I am rather going ahead with some mature opinion like programming in a language with different philosophy gives you another way of solving the same problem, And sometimes the other way is better or at least, it will bring out interesting techniques which can be useful in general. Since I have very limited experience writing sizable software using them, I am expecting a lot from dynamically typed languages, Python in particular.

Python has been particularly interesting to me because I am curious about it since academics. I've played with it in past but that was just a stab that didn't bleed my nerve. I have no hard feelings for Ruby (or "hoopla oriented" Rails), because I'm not a huge fan of Web applications - web applications are boring.

Python is actually fun to program, programming in Python is like kidding, no it's not as frightening as it's name implies. For example, Methods in Java you know? they can't be moved around with out puzzlers and pain. But in Python, methods are also treated as types, called function types, which you move around like variables - no wait believe me it's as simple as passing around variables. Look at the closure example below and tell me how difficult it is to understand?
x = lambda: a,b: a**b

x(10,12)

Like you do in a regular mathematical equation, assign an expression to a variable or symbol and bind that symbol with value as shorthand like this.
a = x(10,2) * x(6, 8) / x(10, 2)
Also, any method which is not using 'lambda; keyword is also treated in same way, no partiality. Other obvious thing to like about Python is - it forces correct indentation in source code, that makes Python program much more readable in a consistent style. No need for one thousand formatters and coding standards.
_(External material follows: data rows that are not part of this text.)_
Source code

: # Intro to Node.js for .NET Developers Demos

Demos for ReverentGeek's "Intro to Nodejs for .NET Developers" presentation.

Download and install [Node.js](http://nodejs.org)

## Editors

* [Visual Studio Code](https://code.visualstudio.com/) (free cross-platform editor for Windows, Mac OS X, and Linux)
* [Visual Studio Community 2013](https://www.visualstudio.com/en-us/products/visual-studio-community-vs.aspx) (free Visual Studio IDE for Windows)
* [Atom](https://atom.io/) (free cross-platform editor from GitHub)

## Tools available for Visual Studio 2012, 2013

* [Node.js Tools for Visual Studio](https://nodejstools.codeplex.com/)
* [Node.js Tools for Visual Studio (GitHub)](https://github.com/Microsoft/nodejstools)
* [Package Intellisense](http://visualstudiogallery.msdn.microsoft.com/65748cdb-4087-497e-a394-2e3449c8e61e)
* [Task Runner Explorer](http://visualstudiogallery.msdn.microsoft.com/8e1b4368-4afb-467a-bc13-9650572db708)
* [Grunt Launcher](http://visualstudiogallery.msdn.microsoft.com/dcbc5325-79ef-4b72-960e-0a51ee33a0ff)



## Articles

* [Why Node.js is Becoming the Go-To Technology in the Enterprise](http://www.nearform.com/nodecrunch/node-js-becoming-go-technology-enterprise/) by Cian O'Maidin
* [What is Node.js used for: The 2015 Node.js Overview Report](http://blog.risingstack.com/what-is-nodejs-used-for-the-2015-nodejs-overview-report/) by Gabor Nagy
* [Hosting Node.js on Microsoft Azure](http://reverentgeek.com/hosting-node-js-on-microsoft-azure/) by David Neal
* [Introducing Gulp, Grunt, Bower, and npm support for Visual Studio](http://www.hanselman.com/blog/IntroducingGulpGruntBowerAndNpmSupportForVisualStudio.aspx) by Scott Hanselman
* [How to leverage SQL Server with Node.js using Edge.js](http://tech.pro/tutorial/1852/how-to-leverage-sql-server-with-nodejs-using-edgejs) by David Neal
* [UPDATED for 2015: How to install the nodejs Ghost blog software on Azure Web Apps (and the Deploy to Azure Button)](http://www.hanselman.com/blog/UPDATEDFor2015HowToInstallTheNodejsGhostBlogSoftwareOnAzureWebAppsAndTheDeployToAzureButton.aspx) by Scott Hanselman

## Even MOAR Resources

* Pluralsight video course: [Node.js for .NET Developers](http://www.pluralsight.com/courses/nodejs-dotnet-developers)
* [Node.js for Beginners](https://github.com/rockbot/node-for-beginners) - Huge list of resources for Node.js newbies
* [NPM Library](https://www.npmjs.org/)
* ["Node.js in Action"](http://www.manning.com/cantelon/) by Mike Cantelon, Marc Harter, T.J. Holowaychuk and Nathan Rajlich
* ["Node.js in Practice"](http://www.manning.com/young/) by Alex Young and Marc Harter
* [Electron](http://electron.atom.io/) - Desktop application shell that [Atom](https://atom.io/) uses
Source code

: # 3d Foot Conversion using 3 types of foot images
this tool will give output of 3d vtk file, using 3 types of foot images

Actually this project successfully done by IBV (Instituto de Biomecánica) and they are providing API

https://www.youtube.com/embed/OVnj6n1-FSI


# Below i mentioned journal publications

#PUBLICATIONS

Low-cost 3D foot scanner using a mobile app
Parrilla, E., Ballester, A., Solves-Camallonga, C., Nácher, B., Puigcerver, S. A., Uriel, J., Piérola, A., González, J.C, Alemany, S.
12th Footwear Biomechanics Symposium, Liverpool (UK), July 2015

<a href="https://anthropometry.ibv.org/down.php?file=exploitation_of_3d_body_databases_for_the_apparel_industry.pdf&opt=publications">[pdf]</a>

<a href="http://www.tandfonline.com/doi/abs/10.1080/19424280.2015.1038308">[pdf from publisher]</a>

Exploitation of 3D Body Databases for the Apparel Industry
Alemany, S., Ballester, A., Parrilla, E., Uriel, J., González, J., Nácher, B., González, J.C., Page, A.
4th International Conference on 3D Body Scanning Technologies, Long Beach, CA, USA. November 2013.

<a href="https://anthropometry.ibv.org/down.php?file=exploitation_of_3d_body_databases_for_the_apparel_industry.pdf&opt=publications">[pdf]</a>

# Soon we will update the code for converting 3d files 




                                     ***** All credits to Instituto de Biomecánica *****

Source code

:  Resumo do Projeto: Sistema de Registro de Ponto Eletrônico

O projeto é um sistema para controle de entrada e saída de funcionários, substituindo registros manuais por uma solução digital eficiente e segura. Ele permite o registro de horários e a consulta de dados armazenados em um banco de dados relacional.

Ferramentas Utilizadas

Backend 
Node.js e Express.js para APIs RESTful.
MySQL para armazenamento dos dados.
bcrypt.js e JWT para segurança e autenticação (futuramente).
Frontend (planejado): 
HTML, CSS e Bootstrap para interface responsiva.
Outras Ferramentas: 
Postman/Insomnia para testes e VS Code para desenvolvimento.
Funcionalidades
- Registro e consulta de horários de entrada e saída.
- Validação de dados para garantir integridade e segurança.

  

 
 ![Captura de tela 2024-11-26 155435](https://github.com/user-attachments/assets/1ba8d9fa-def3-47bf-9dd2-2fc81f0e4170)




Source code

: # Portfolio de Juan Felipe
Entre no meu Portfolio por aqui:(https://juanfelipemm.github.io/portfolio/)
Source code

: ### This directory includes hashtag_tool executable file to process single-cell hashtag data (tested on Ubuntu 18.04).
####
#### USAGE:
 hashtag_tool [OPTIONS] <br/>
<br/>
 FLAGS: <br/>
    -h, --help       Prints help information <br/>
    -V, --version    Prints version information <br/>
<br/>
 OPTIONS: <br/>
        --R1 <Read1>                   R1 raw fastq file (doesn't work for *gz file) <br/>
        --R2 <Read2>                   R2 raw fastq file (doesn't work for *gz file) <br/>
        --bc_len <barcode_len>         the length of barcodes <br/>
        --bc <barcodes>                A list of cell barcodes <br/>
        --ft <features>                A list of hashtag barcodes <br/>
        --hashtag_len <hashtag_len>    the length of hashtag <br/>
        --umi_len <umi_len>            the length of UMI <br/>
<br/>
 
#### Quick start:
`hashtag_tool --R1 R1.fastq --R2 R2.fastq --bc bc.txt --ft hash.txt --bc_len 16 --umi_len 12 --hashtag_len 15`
I'm not comparing Java with Python, that's not my Job. I'm just trying to realize that how apt it is to solve the same problem aptly in a different way.

Python community, like Python itself, looks great. It isn't impossible to realize that - hangout on Python google group sometime and you will know. I am glad that they are very accepting and responsive to the n00bs like me.

I have started with SQLAlchemy ORM and db api in general to learn python because I'm curious on how they play with tuples and all. Later on I'll write a bit of parser as I've heard Python has some neat and funky stuff for parsing.

And oh, I'm having little trouble getting out of Java shoes lately - hmm, there is nothing like private fields or methods. But I guess that's better than writing getter and setter for that private variable which does nothing but to add overhead for dynamic compiler of hotspot VM to inline it after 3000 iterations, gosh!! But hey, Python is missing the package convention or let me say it prefers configuration over convention here, __init__.py is not as intuitive, is it?

1 comment:

Michael Easter said...

Cool... let us know how it progresses.

I'm a big fan of Python. I think it would be my choice if I had to pick a single language.